● Instructions to follow: Nothing below is to be printed except the lines between the line holding "some pre-release testing." and the line holding "Teddy reminds us", inclusive, each exactly as it appears.

● Records for this task:
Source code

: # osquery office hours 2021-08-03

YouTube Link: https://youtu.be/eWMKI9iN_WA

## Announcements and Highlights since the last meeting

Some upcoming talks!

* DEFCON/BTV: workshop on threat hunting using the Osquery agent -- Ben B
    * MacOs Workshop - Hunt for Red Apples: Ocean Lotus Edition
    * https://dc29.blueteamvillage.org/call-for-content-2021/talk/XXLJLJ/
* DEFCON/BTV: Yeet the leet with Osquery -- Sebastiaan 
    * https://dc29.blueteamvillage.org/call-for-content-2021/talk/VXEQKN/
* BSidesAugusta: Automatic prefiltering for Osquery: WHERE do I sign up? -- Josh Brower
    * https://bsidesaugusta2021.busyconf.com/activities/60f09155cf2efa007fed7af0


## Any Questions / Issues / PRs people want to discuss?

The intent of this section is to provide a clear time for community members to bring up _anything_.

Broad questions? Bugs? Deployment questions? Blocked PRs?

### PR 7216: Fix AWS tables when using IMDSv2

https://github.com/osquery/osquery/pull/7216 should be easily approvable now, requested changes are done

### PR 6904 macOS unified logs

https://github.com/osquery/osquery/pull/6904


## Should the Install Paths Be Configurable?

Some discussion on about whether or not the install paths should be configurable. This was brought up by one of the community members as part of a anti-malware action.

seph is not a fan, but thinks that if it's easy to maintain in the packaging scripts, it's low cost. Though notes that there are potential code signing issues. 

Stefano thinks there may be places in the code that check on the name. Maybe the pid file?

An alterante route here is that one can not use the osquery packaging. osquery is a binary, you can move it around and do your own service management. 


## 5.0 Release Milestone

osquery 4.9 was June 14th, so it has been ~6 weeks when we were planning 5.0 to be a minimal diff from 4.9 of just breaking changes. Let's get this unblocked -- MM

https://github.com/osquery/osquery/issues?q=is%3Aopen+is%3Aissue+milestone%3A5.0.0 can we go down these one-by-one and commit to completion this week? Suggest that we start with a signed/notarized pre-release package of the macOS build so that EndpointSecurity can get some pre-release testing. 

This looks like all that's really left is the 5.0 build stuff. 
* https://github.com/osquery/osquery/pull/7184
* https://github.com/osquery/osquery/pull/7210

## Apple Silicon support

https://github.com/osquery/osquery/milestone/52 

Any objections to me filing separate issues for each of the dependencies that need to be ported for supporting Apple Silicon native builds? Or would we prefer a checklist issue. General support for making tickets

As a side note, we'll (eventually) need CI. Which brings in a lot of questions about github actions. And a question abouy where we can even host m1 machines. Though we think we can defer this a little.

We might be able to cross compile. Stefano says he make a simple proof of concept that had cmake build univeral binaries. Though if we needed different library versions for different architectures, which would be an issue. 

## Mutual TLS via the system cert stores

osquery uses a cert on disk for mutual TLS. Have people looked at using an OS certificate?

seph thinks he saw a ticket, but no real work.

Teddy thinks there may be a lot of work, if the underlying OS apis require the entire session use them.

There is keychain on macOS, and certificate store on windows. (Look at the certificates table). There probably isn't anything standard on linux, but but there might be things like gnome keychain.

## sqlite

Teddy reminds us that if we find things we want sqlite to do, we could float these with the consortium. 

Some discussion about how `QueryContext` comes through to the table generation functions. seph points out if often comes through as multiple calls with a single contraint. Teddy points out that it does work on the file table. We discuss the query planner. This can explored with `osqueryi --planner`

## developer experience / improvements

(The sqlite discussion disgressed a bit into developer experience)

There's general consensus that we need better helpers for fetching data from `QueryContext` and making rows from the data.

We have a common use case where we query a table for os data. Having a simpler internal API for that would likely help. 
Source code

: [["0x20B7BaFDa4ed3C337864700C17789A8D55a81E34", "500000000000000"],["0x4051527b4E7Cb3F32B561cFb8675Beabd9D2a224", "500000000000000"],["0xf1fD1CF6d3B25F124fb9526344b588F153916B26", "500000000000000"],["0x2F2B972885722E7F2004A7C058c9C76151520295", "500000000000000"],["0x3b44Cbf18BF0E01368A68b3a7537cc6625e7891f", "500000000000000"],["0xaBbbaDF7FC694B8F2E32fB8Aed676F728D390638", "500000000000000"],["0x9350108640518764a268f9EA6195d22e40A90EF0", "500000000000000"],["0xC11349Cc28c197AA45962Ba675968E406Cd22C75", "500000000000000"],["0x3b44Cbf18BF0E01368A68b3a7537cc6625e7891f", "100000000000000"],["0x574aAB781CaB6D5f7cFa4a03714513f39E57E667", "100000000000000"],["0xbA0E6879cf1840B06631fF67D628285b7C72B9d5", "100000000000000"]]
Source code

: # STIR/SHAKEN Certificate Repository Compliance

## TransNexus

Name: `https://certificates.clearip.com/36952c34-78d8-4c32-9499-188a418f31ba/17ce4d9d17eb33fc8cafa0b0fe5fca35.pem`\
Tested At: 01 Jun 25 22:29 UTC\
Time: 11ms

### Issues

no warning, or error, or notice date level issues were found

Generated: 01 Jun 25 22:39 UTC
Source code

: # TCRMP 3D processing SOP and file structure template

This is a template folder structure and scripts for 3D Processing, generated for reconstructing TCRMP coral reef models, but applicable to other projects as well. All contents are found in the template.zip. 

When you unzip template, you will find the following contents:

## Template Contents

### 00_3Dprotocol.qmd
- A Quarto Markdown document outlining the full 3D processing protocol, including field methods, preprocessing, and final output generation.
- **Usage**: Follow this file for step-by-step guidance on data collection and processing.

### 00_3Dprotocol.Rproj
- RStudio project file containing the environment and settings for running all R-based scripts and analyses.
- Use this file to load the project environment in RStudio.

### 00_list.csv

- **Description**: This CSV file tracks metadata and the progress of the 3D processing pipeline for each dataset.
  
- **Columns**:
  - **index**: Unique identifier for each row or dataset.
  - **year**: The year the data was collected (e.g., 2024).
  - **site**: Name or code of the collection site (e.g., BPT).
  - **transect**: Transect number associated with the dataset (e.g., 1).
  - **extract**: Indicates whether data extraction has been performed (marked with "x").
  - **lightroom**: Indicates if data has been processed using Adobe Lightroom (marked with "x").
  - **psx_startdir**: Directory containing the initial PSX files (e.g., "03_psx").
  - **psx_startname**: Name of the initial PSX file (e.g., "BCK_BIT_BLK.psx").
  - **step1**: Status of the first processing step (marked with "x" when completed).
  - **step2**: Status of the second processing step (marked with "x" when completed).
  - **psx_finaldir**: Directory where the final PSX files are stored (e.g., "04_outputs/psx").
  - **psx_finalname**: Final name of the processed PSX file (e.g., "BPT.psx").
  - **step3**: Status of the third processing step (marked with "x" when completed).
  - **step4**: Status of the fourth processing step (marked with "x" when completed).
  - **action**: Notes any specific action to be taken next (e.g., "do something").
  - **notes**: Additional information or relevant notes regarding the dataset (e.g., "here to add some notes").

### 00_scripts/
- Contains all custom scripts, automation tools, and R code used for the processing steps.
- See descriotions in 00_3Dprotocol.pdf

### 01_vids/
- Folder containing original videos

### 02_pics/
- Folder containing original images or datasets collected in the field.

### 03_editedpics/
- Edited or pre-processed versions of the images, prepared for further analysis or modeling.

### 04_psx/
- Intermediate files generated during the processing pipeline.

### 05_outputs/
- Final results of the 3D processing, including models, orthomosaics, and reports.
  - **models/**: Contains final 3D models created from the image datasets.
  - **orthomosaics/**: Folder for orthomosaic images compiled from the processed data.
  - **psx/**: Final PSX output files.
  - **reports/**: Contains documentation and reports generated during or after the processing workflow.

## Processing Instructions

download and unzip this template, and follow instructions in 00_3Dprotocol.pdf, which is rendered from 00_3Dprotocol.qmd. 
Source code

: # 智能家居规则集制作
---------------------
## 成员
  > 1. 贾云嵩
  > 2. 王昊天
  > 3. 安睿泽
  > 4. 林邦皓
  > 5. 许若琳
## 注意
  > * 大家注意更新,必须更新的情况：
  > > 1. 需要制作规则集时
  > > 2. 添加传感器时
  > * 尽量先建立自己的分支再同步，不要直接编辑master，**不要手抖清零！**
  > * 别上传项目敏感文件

● Solution:
https://github.com/osquery/osquery/issues?q=is%3Aopen+is%3Aissue+milestone%3A5.0.0 can we go down these one-by-one and commit to completion this week? Suggest that we start with a signed/notarized pre-release package of the macOS build so that EndpointSecurity can get some pre-release testing. 

This looks like all that's really left is the 5.0 build stuff. 
* https://github.com/osquery/osquery/pull/7184
* https://github.com/osquery/osquery/pull/7210

## Apple Silicon support

https://github.com/osquery/osquery/milestone/52 

Any objections to me filing separate issues for each of the dependencies that need to be ported for supporting Apple Silicon native builds? Or would we prefer a checklist issue. General support for making tickets

As a side note, we'll (eventually) need CI. Which brings in a lot of questions about github actions. And a question abouy where we can even host m1 machines. Though we think we can defer this a little.

We might be able to cross compile. Stefano says he make a simple proof of concept that had cmake build univeral binaries. Though if we needed different library versions for different architectures, which would be an issue. 

## Mutual TLS via the system cert stores

osquery uses a cert on disk for mutual TLS. Have people looked at using an OS certificate?

seph thinks he saw a ticket, but no real work.

Teddy thinks there may be a lot of work, if the underlying OS apis require the entire session use them.

There is keychain on macOS, and certificate store on windows. (Look at the certificates table). There probably isn't anything standard on linux, but but there might be things like gnome keychain.

## sqlite

Teddy reminds us that if we find things we want sqlite to do, we could float these with the consortium. 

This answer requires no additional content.